Galvin is a PhD candidate in the Department of English and Creative Writing at Goldsmiths, University of London. She lives in Cornwall.

==Bibliography==

===Poetry===
- Black and Blue. The Melos Press. 2014. ISBN 9780955515736.
- Rough Translation. The Melos Press. 2016. ISBN 9780995517301.
- Walking the Coventry Ring Road with Lady Godiva. Guillemot Press. 2019.
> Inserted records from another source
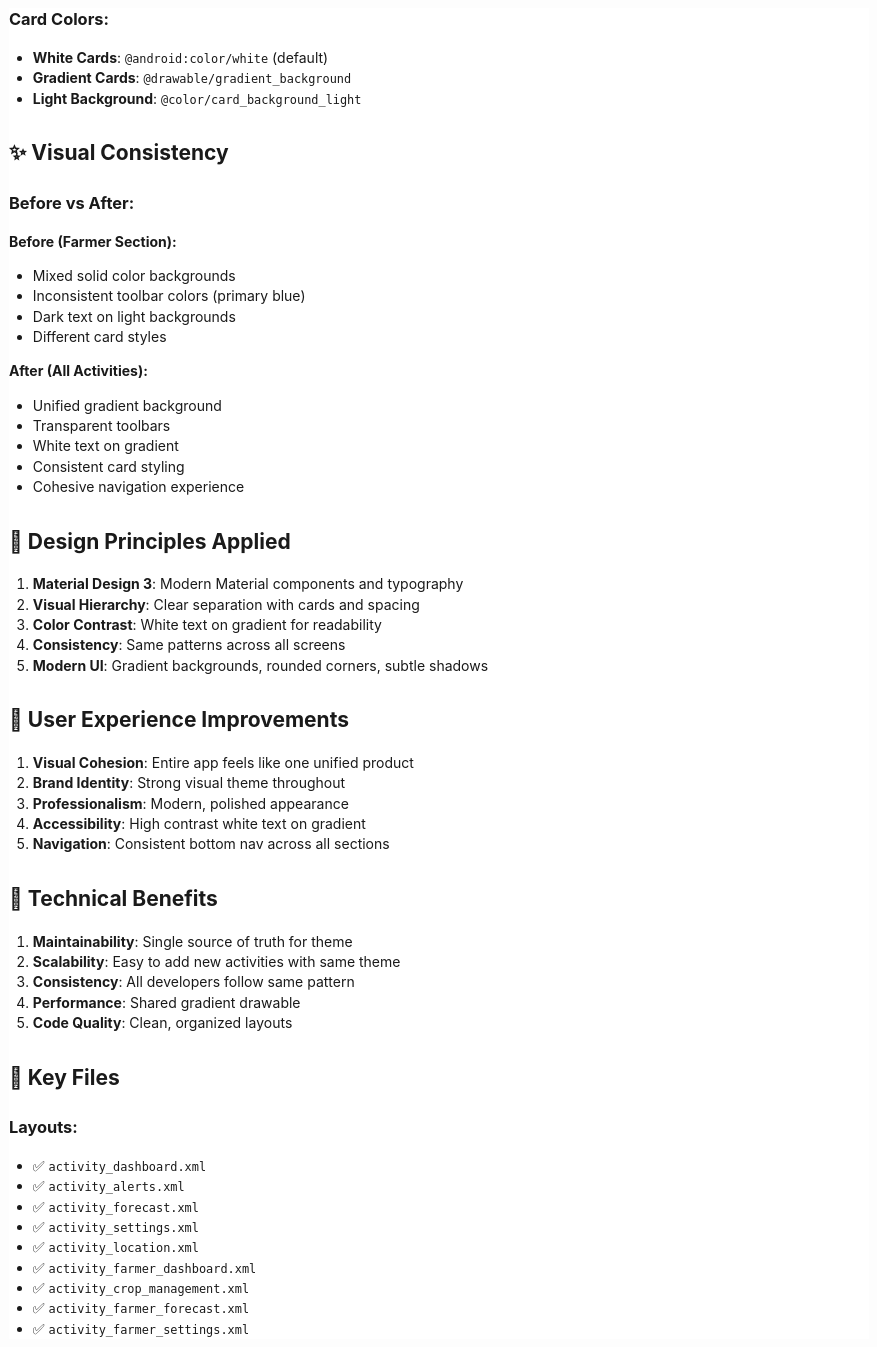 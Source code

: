 ### Card Colors:
- **White Cards**: `@android:color/white` (default)
- **Gradient Cards**: `@drawable/gradient_background`
- **Light Background**: `@color/card_background_light`

## ✨ Visual Consistency

### Before vs After:

**Before (Farmer Section):**
- Mixed solid color backgrounds
- Inconsistent toolbar colors (primary blue)
- Dark text on light backgrounds
- Different card styles

**After (All Activities):**
- Unified gradient background
- Transparent toolbars
- White text on gradient
- Consistent card styling
- Cohesive navigation experience

## 🎨 Design Principles Applied

1. **Material Design 3**: Modern Material components and typography
2. **Visual Hierarchy**: Clear separation with cards and spacing
3. **Color Contrast**: White text on gradient for readability
4. **Consistency**: Same patterns across all screens
5. **Modern UI**: Gradient backgrounds, rounded corners, subtle shadows

## 📱 User Experience Improvements

1. **Visual Cohesion**: Entire app feels like one unified product
2. **Brand Identity**: Strong visual theme throughout
3. **Professionalism**: Modern, polished appearance
4. **Accessibility**: High contrast white text on gradient
5. **Navigation**: Consistent bottom nav across all sections

## 🚀 Technical Benefits

1. **Maintainability**: Single source of truth for theme
2. **Scalability**: Easy to add new activities with same theme
3. **Consistency**: All developers follow same pattern
4. **Performance**: Shared gradient drawable
5. **Code Quality**: Clean, organized layouts

## 📝 Key Files

### Layouts:
- ✅ `activity_dashboard.xml`
- ✅ `activity_alerts.xml`
- ✅ `activity_forecast.xml`
- ✅ `activity_settings.xml`
- ✅ `activity_location.xml`
- ✅ `activity_farmer_dashboard.xml`
- ✅ `activity_crop_management.xml`
- ✅ `activity_farmer_forecast.xml`
- ✅ `activity_farmer_settings.xml`
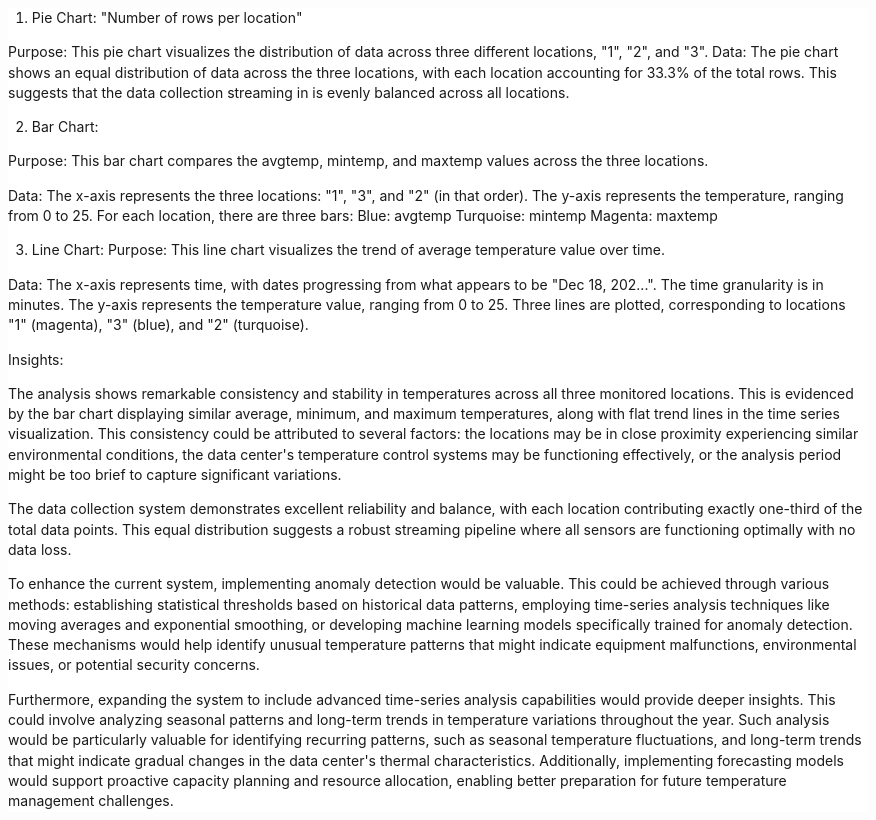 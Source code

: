 1. Pie Chart: "Number of rows per location"

Purpose: This pie chart visualizes the distribution of data across three different locations, "1", "2", and "3". 
Data: The pie chart shows an equal distribution of data across the three locations, with each location accounting for 33.3% of the total rows. This suggests that the data collection streaming in is evenly balanced across all locations.

2. Bar Chart:

Purpose: This bar chart compares the avgtemp, mintemp, and maxtemp values across the three locations.

Data:
The x-axis represents the three locations: "1", "3", and "2" (in that order).
The y-axis represents the temperature, ranging from 0 to 25.
For each location, there are three bars:
Blue: avgtemp
Turquoise: mintemp
Magenta: maxtemp


3. Line Chart:
Purpose: This line chart visualizes the trend of average temperature value over time. 

Data:
The x-axis represents time, with dates progressing from what appears to be "Dec 18, 202...". The time granularity is in minutes.
The y-axis represents the temperature value, ranging from 0 to 25.
Three lines are plotted, corresponding to locations "1" (magenta), "3" (blue), and "2" (turquoise).

Insights:

The analysis shows remarkable consistency and stability in temperatures across all three monitored locations. This is evidenced by the bar chart displaying similar average, minimum, and maximum temperatures, along with flat trend lines in the time series visualization. This consistency could be attributed to several factors: the locations may be in close proximity experiencing similar environmental conditions, the data center's temperature control systems may be functioning effectively, or the analysis period might be too brief to capture significant variations.

The data collection system demonstrates excellent reliability and balance, with each location contributing exactly one-third of the total data points. This equal distribution suggests a robust streaming pipeline where all sensors are functioning optimally with no data loss.

To enhance the current system, implementing anomaly detection would be valuable. This could be achieved through various methods: establishing statistical thresholds based on historical data patterns, employing time-series analysis techniques like moving averages and exponential smoothing, or developing machine learning models specifically trained for anomaly detection. These mechanisms would help identify unusual temperature patterns that might indicate equipment malfunctions, environmental issues, or potential security concerns.

Furthermore, expanding the system to include advanced time-series analysis capabilities would provide deeper insights. This could involve analyzing seasonal patterns and long-term trends in temperature variations throughout the year. Such analysis would be particularly valuable for identifying recurring patterns, such as seasonal temperature fluctuations, and long-term trends that might indicate gradual changes in the data center's thermal characteristics. Additionally, implementing forecasting models would support proactive capacity planning and resource allocation, enabling better preparation for future temperature management challenges.

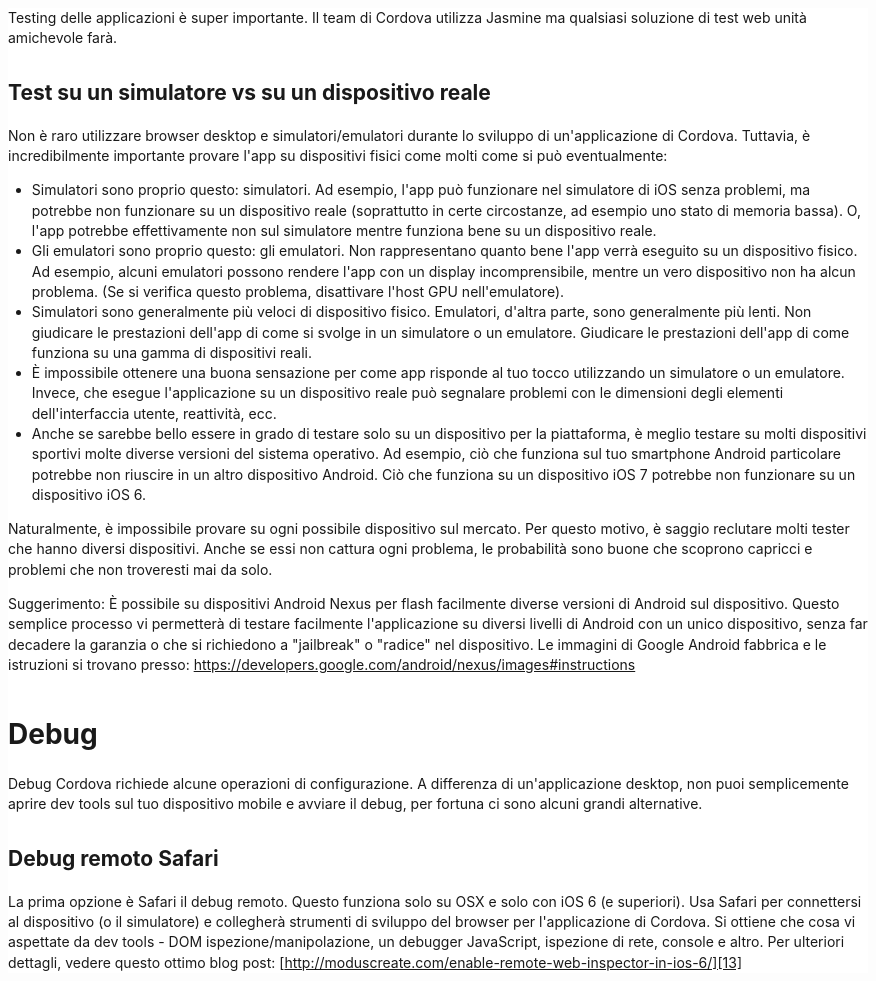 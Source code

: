 Testing delle applicazioni è super importante. Il team di Cordova utilizza Jasmine ma qualsiasi soluzione di test web unità amichevole farà.

## Test su un simulatore vs su un dispositivo reale

Non è raro utilizzare browser desktop e simulatori/emulatori durante lo sviluppo di un'applicazione di Cordova. Tuttavia, è incredibilmente importante provare l'app su dispositivi fisici come molti come si può eventualmente:

*   Simulatori sono proprio questo: simulatori. Ad esempio, l'app può funzionare nel simulatore di iOS senza problemi, ma potrebbe non funzionare su un dispositivo reale (soprattutto in certe circostanze, ad esempio uno stato di memoria bassa). O, l'app potrebbe effettivamente non sul simulatore mentre funziona bene su un dispositivo reale. 
*   Gli emulatori sono proprio questo: gli emulatori. Non rappresentano quanto bene l'app verrà eseguito su un dispositivo fisico. Ad esempio, alcuni emulatori possono rendere l'app con un display incomprensibile, mentre un vero dispositivo non ha alcun problema. (Se si verifica questo problema, disattivare l'host GPU nell'emulatore).
*   Simulatori sono generalmente più veloci di dispositivo fisico. Emulatori, d'altra parte, sono generalmente più lenti. Non giudicare le prestazioni dell'app di come si svolge in un simulatore o un emulatore. Giudicare le prestazioni dell'app di come funziona su una gamma di dispositivi reali.
*   È impossibile ottenere una buona sensazione per come app risponde al tuo tocco utilizzando un simulatore o un emulatore. Invece, che esegue l'applicazione su un dispositivo reale può segnalare problemi con le dimensioni degli elementi dell'interfaccia utente, reattività, ecc.
*   Anche se sarebbe bello essere in grado di testare solo su un dispositivo per la piattaforma, è meglio testare su molti dispositivi sportivi molte diverse versioni del sistema operativo. Ad esempio, ciò che funziona sul tuo smartphone Android particolare potrebbe non riuscire in un altro dispositivo Android. Ciò che funziona su un dispositivo iOS 7 potrebbe non funzionare su un dispositivo iOS 6.

Naturalmente, è impossibile provare su ogni possibile dispositivo sul mercato. Per questo motivo, è saggio reclutare molti tester che hanno diversi dispositivi. Anche se essi non cattura ogni problema, le probabilità sono buone che scoprono capricci e problemi che non troveresti mai da solo.

Suggerimento: È possibile su dispositivi Android Nexus per flash facilmente diverse versioni di Android sul dispositivo. Questo semplice processo vi permetterà di testare facilmente l'applicazione su diversi livelli di Android con un unico dispositivo, senza far decadere la garanzia o che si richiedono a "jailbreak" o "radice" nel dispositivo. Le immagini di Google Android fabbrica e le istruzioni si trovano presso: https://developers.google.com/android/nexus/images#instructions

# Debug

Debug Cordova richiede alcune operazioni di configurazione. A differenza di un'applicazione desktop, non puoi semplicemente aprire dev tools sul tuo dispositivo mobile e avviare il debug, per fortuna ci sono alcuni grandi alternative.

## Debug remoto Safari

La prima opzione è Safari il debug remoto. Questo funziona solo su OSX e solo con iOS 6 (e superiori). Usa Safari per connettersi al dispositivo (o il simulatore) e collegherà strumenti di sviluppo del browser per l'applicazione di Cordova. Si ottiene che cosa vi aspettate da dev tools - DOM ispezione/manipolazione, un debugger JavaScript, ispezione di rete, console e altro. Per ulteriori dettagli, vedere questo ottimo blog post: [http://moduscreate.com/enable-remote-web-inspector-in-ios-6/][13]


 [1]: http://cordova.apache.org/#contribute
 [2]: http://angularjs.org
 [3]: http://backbonejs.org
 [4]: http://www.telerik.com/kendo-ui
 [5]: http://monaca.mobi/en/
 [6]: http://facebook.github.io/react/
 [7]: http://www.sencha.com/products/touch/
 [8]: jquerymobile.com
 [9]: http://caniuse.com/#search=touch
 [10]: http://sintaxi.com/you-half-assed-it
 [11]: http://coenraets.org/blog/2013/10/top-10-performance-techniques-for-phonegap-and-hybrid-apps-slides-available/
 [12]: http://blogs.telerik.com/appbuilder/posts/13-04-23/is-this-thing-on-%28part-1%29
 [13]: http://moduscreate.com/enable-remote-web-inspector-in-ios-6/]
 [14]: https://developer.blackberry.com/html5/documentation/v2_0/debugging_using_web_inspector.html
 [15]: https://hacks.mozilla.org/2014/02/building-cordova-apps-for-firefox-os/
 [16]: https://developer.mozilla.org/en-US/Apps/Tools_and_frameworks/Cordova_support_for_Firefox_OS#Testing_and_debugging
 [17]: http://ionicframework.com/
 [18]: http://goratchet.com/
 [19]: http://topcoat.io
 [20]: https://developer.apple.com/library/ios/documentation/userexperience/conceptual/MobileHIG/index.html
 [21]: https://developer.android.com/designWP8
 [22]: http://dev.windowsphone.com/en-us/design/library
 [23]: http://cordova.apache.org/#news
 [24]: http://cordova.apache.org/#mailing-list
 [25]: https://groups.google.com/forum/#!forum/phonegap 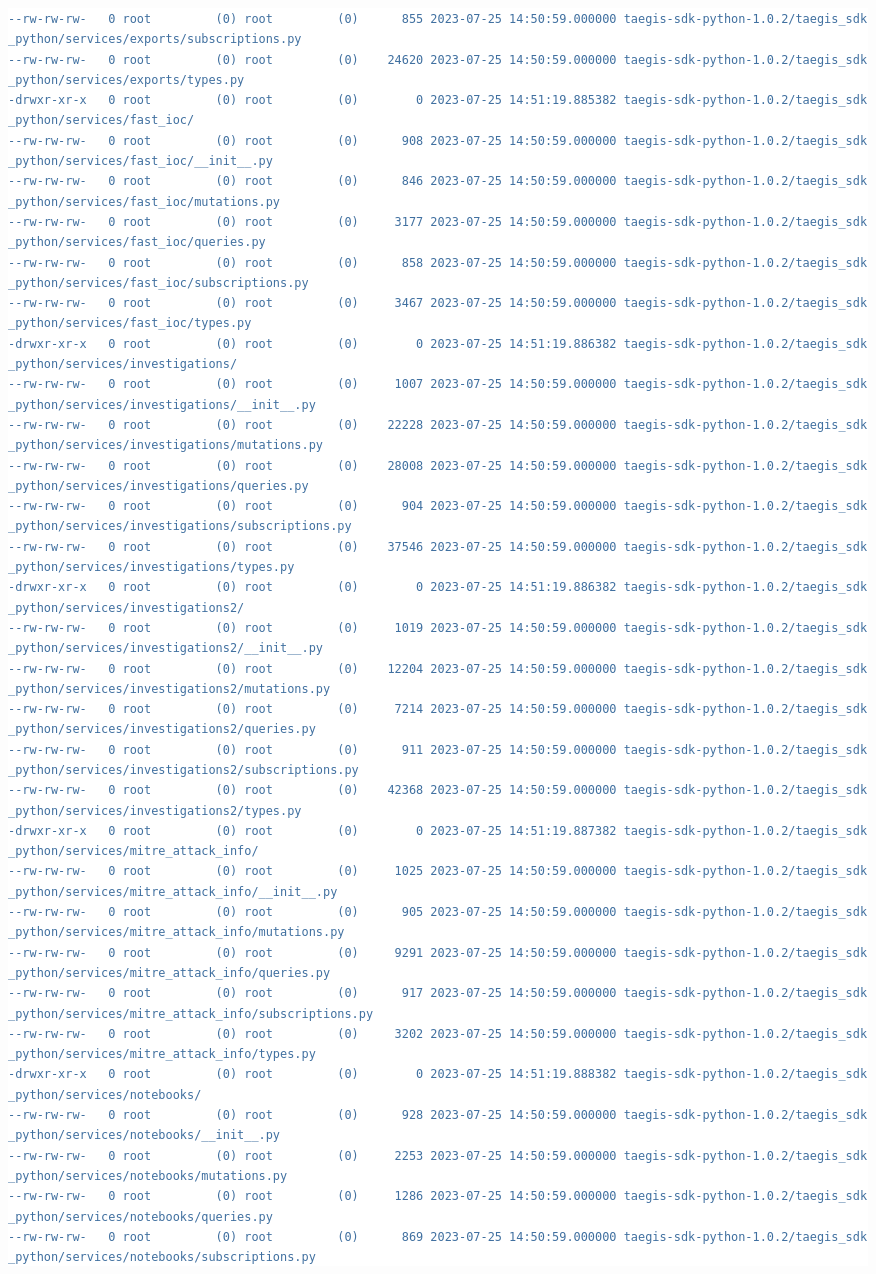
 ```diff
--rw-rw-rw-   0 root         (0) root         (0)      855 2023-07-25 14:50:59.000000 taegis-sdk-python-1.0.2/taegis_sdk_python/services/exports/subscriptions.py
--rw-rw-rw-   0 root         (0) root         (0)    24620 2023-07-25 14:50:59.000000 taegis-sdk-python-1.0.2/taegis_sdk_python/services/exports/types.py
-drwxr-xr-x   0 root         (0) root         (0)        0 2023-07-25 14:51:19.885382 taegis-sdk-python-1.0.2/taegis_sdk_python/services/fast_ioc/
--rw-rw-rw-   0 root         (0) root         (0)      908 2023-07-25 14:50:59.000000 taegis-sdk-python-1.0.2/taegis_sdk_python/services/fast_ioc/__init__.py
--rw-rw-rw-   0 root         (0) root         (0)      846 2023-07-25 14:50:59.000000 taegis-sdk-python-1.0.2/taegis_sdk_python/services/fast_ioc/mutations.py
--rw-rw-rw-   0 root         (0) root         (0)     3177 2023-07-25 14:50:59.000000 taegis-sdk-python-1.0.2/taegis_sdk_python/services/fast_ioc/queries.py
--rw-rw-rw-   0 root         (0) root         (0)      858 2023-07-25 14:50:59.000000 taegis-sdk-python-1.0.2/taegis_sdk_python/services/fast_ioc/subscriptions.py
--rw-rw-rw-   0 root         (0) root         (0)     3467 2023-07-25 14:50:59.000000 taegis-sdk-python-1.0.2/taegis_sdk_python/services/fast_ioc/types.py
-drwxr-xr-x   0 root         (0) root         (0)        0 2023-07-25 14:51:19.886382 taegis-sdk-python-1.0.2/taegis_sdk_python/services/investigations/
--rw-rw-rw-   0 root         (0) root         (0)     1007 2023-07-25 14:50:59.000000 taegis-sdk-python-1.0.2/taegis_sdk_python/services/investigations/__init__.py
--rw-rw-rw-   0 root         (0) root         (0)    22228 2023-07-25 14:50:59.000000 taegis-sdk-python-1.0.2/taegis_sdk_python/services/investigations/mutations.py
--rw-rw-rw-   0 root         (0) root         (0)    28008 2023-07-25 14:50:59.000000 taegis-sdk-python-1.0.2/taegis_sdk_python/services/investigations/queries.py
--rw-rw-rw-   0 root         (0) root         (0)      904 2023-07-25 14:50:59.000000 taegis-sdk-python-1.0.2/taegis_sdk_python/services/investigations/subscriptions.py
--rw-rw-rw-   0 root         (0) root         (0)    37546 2023-07-25 14:50:59.000000 taegis-sdk-python-1.0.2/taegis_sdk_python/services/investigations/types.py
-drwxr-xr-x   0 root         (0) root         (0)        0 2023-07-25 14:51:19.886382 taegis-sdk-python-1.0.2/taegis_sdk_python/services/investigations2/
--rw-rw-rw-   0 root         (0) root         (0)     1019 2023-07-25 14:50:59.000000 taegis-sdk-python-1.0.2/taegis_sdk_python/services/investigations2/__init__.py
--rw-rw-rw-   0 root         (0) root         (0)    12204 2023-07-25 14:50:59.000000 taegis-sdk-python-1.0.2/taegis_sdk_python/services/investigations2/mutations.py
--rw-rw-rw-   0 root         (0) root         (0)     7214 2023-07-25 14:50:59.000000 taegis-sdk-python-1.0.2/taegis_sdk_python/services/investigations2/queries.py
--rw-rw-rw-   0 root         (0) root         (0)      911 2023-07-25 14:50:59.000000 taegis-sdk-python-1.0.2/taegis_sdk_python/services/investigations2/subscriptions.py
--rw-rw-rw-   0 root         (0) root         (0)    42368 2023-07-25 14:50:59.000000 taegis-sdk-python-1.0.2/taegis_sdk_python/services/investigations2/types.py
-drwxr-xr-x   0 root         (0) root         (0)        0 2023-07-25 14:51:19.887382 taegis-sdk-python-1.0.2/taegis_sdk_python/services/mitre_attack_info/
--rw-rw-rw-   0 root         (0) root         (0)     1025 2023-07-25 14:50:59.000000 taegis-sdk-python-1.0.2/taegis_sdk_python/services/mitre_attack_info/__init__.py
--rw-rw-rw-   0 root         (0) root         (0)      905 2023-07-25 14:50:59.000000 taegis-sdk-python-1.0.2/taegis_sdk_python/services/mitre_attack_info/mutations.py
--rw-rw-rw-   0 root         (0) root         (0)     9291 2023-07-25 14:50:59.000000 taegis-sdk-python-1.0.2/taegis_sdk_python/services/mitre_attack_info/queries.py
--rw-rw-rw-   0 root         (0) root         (0)      917 2023-07-25 14:50:59.000000 taegis-sdk-python-1.0.2/taegis_sdk_python/services/mitre_attack_info/subscriptions.py
--rw-rw-rw-   0 root         (0) root         (0)     3202 2023-07-25 14:50:59.000000 taegis-sdk-python-1.0.2/taegis_sdk_python/services/mitre_attack_info/types.py
-drwxr-xr-x   0 root         (0) root         (0)        0 2023-07-25 14:51:19.888382 taegis-sdk-python-1.0.2/taegis_sdk_python/services/notebooks/
--rw-rw-rw-   0 root         (0) root         (0)      928 2023-07-25 14:50:59.000000 taegis-sdk-python-1.0.2/taegis_sdk_python/services/notebooks/__init__.py
--rw-rw-rw-   0 root         (0) root         (0)     2253 2023-07-25 14:50:59.000000 taegis-sdk-python-1.0.2/taegis_sdk_python/services/notebooks/mutations.py
--rw-rw-rw-   0 root         (0) root         (0)     1286 2023-07-25 14:50:59.000000 taegis-sdk-python-1.0.2/taegis_sdk_python/services/notebooks/queries.py
--rw-rw-rw-   0 root         (0) root         (0)      869 2023-07-25 14:50:59.000000 taegis-sdk-python-1.0.2/taegis_sdk_python/services/notebooks/subscriptions.py
```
===Anthology poetry and short story contributions===
- Letter To An Unknown Soldier: A New Kind of War Memorial. Edited by Neil Bartlett and Kate Pullinger. William Collins. 2015. ISBN 9780008127251.
- Cornish Short Stories: A Collection of Contemporary Cornish Writing. The History Press. 2018. ISBN 9780750983556.
- High Spirits: A Round of Drinking Stories. Valley Press. 2019. ISBN 9781912436323.
- The Book of Coventry: A City in Short Fiction. Comma Press. 2024. ISBN 9781912697939.

===As editor===
- The Guillemot Factory (featuring Adam Marek, Jessie Greengrass, Carys Davies, and David Constantine. 2018.
- Create: A journal of perspectives on the value of art and culture. Arts Council England. 2014. ISBN 9780728715493. (Commissioning editor.)
- Red: The Waterstones Anthology. Waterstones. 2012. ISBN 9781902603742.
- Chronicle of the Future. The Sunday Times. 2000.
- Fast Fiction (ebook). 4th Estate.

===As curator===
- The Tablet Literary Festival: Exploring the Catholic Imagination. 2015.
- Citizen: The New Story (Festival). 2017.